The benchmark Nikkei 225 index was up 0.25 percent, or 55.82 points, at 22,548.50 in early trade, while the broader Topix index was rose 0.28 percent, or 4.58 points, to 1,626.57.

"As the Brexit issue is now likely to be an 'extended game', the Japanese market this week will test the upside," Okasan Online Securities said in a commentary.

Investors were closely watching the dollar-yen rate with their attention shifting to Japanese corporate earnings reports starting this week, it added.

The dollar fetched 108.37 yen in early Asian trade, against 108.35 yen in New York late Friday.

The currency market shrugged off weekend drama in the British parliament when Johnson's EU divorce agreement was met with a vote in favour of an amendment that effectively withholds approval of the deal.

British lawmakers voted to force Johnson to ask the EU for another Brexit delay, hoping to prevent the country crashing out of the bloc on October 31 with no agreement in place.

"There is no Brexit resolution, yet the outlook remains encouraging," Stephen Innes, Asia Pacific market strategist at AxiTrader, said in a commentary.

"The votes in the UK's House of Commons look to have tipped in favour of passing the deal cemented last week with the European Union" despite a failure to approve the hard-fought deal with the EU last week, he added.

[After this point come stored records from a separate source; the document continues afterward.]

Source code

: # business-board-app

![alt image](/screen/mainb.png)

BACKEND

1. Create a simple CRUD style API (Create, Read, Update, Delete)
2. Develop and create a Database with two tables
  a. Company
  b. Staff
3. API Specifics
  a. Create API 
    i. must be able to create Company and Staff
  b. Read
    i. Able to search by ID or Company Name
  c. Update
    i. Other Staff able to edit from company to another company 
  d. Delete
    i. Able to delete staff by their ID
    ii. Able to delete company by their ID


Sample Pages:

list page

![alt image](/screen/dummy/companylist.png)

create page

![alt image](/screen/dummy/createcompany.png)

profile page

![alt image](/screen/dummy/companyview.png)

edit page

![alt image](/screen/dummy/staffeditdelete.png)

Among major shares in Tokyo, Toyota was up 0.31 percent at 7,391 yen, Panasonic was up 0.94 percent at 896.6 yen and Advantest was up 0.75 percent at 5,330 yen.

Japan booked a trade deficit of 123 billion yen ($1.14 billion) in September, the third consecutive monthly deficit, according to finance ministry data released 10 minutes before the opening bell.

On Wall Street, the Dow ended down 1.0 percent at 26,770.20.